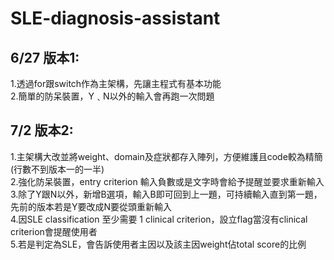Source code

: # SLE-diagnosis-assistant
## 6/27 版本1:<br>
1.透過for跟switch作為主架構，先讓主程式有基本功能<br>
2.簡單的防呆裝置，Y﹑N以外的輸入會再跑一次問題<br>

## 7/2 版本2:<br>
1.主架構大改並將weight、domain及症狀都存入陣列，方便維護且code較為精簡(行數不到版本一的一半)<br>
2.強化防呆裝置，entry criterion 輸入負數或是文字時會給予提醒並要求重新輸入<br>
3.除了Y跟N以外，新增B選項，輸入B即可回到上一題，可持續輸入直到第一題，先前的版本若是Y要改成N要從頭重新輸入<br>
4.因SLE classification 至少需要 1 clinical criterion，設立flag當沒有clinical criterion會提醒使用者<br>
5.若是判定為SLE，會告訴使用者主因以及該主因weight佔total score的比例<br>
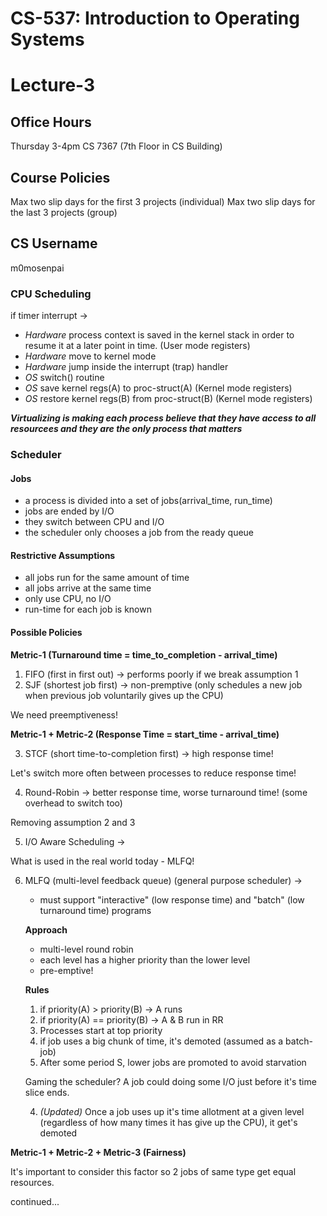 # CS-537: Introduction to Operating Systems
# Lecture-3

## Office Hours
Thursday 3-4pm CS 7367 (7th Floor in CS Building)

## Course Policies
Max two slip days for the first 3 projects (individual)
Max two slip days for the last 3 projects (group)

## CS Username
m0mosenpai

### CPU Scheduling
if timer interrupt ->
- *Hardware* process context is saved in the kernel stack in order to resume it at a later point in time. (User mode registers)
- *Hardware* move to kernel mode
- *Hardware* jump inside the interrupt (trap) handler
- *OS* switch() routine
- *OS* save kernel regs(A) to proc-struct(A) (Kernel mode registers)
- *OS* restore kernel regs(B) from proc-struct(B) (Kernel mode registers)

**_Virtualizing is making each process believe that they have access to all resourcees and they are the only process that matters_**

### Scheduler
#### Jobs
- a process is divided into a set of jobs(arrival_time, run_time)
- jobs are ended by I/O
- they switch between CPU and I/O
- the scheduler only chooses a job from the ready queue

#### Restrictive Assumptions
- all jobs run for the same amount of time
- all jobs arrive at the same time
- only use CPU, no I/O
- run-time for each job is known

#### Possible Policies
**Metric-1 (Turnaround time = time_to_completion - arrival_time)**

1. FIFO (first in first out) -> performs poorly if we break assumption 1
2. SJF (shortest job first) -> non-premptive (only schedules a new job when previous job voluntarily gives up the CPU)

We need preemptiveness!

**Metric-1 + Metric-2 (Response Time = start_time - arrival_time)**

3. STCF (short time-to-completion first) -> high response time!

Let's switch more often between processes to reduce response time!

4. Round-Robin -> better response time, worse turnaround time! (some overhead to switch too)

Removing assumption 2 and 3

5. I/O Aware Scheduling ->

What is used in the real world today - MLFQ!

6. MLFQ (multi-level feedback queue) (general purpose scheduler) ->
    - must support "interactive" (low response time) and "batch" (low turnaround time) programs

    **Approach**
    - multi-level round robin
    - each level has a higher priority than the lower level
    - pre-emptive!

    **Rules**
    1. if priority(A) > priority(B) -> A runs
    2. if priority(A) == priority(B) -> A & B run in RR
    3. Processes start at top priority
    4. if job uses a big chunk of time, it's demoted (assumed as a batch-job)
    5. After some period S, lower jobs are promoted to avoid starvation

    Gaming the scheduler?
    A job could doing some I/O just before it's time slice ends.

    4. _(Updated)_ Once a job uses up it's time allotment at a given level (regardless of how many times it has give up the CPU), it get's demoted

**Metric-1 + Metric-2 + Metric-3 (Fairness)**

It's important to consider this factor so 2 jobs of same type get equal resources.

continued...
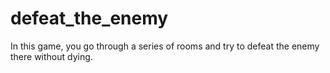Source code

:# defeat_the_enemy
In this game, you go through a series of rooms and try to defeat the enemy there without dying.  
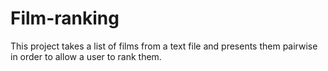 # Film-ranking
This project takes a list of films from a text file and presents them pairwise in order to allow a user to rank them.

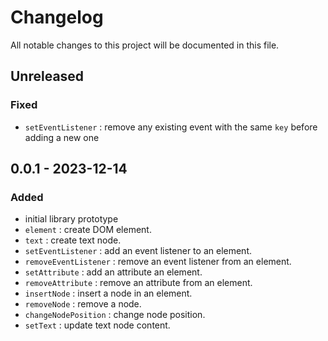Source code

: # Changelog

All notable changes to this project will be documented in this file.

## Unreleased

### Fixed

- `setEventListener` : remove any existing event with the same `key` before adding a new one

## 0.0.1 - 2023-12-14

### Added

- initial library prototype
- `element` : create DOM element.
- `text` : create text node.
- `setEventListener` : add an event listener to an element.
- `removeEventListener` : remove an event listener from an element.
- `setAttribute` : add an attribute an element.
- `removeAttribute` : remove an attribute from an element.
- `insertNode` : insert a node in an element.
- `removeNode` : remove a node.
- `changeNodePosition` : change node position.
- `setText` : update text node content.
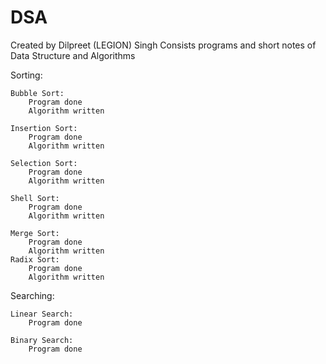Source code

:# DSA
Created by Dilpreet (LEGION) Singh
Consists programs and short notes of Data Structure and Algorithms

Sorting:

    Bubble Sort:
        Program done
        Algorithm written

    Insertion Sort:
        Program done
        Algorithm written

    Selection Sort:
        Program done
        Algorithm written

    Shell Sort:
        Program done
        Algorithm written

    Merge Sort:
        Program done
        Algorithm written
    Radix Sort:
        Program done
        Algorithm written

Searching:

    Linear Search:
        Program done

    Binary Search:
        Program done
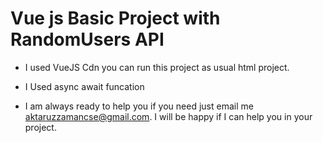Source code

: # Vue js Basic Project with RandomUsers API

- I used VueJS Cdn you can run this project as usual html project.

- I Used async await funcation

- I am always ready to help you if you need just email me aktaruzzamancse@gmail.com. I will be happy if I can help you in your project.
□ □ □ □ □
### Exercise
Lines holding the string "multi" must be copied out of the entries above.

### Answer to the exercise
6. MLFQ (multi-level feedback queue) (general purpose scheduler) ->
    - multi-level round robin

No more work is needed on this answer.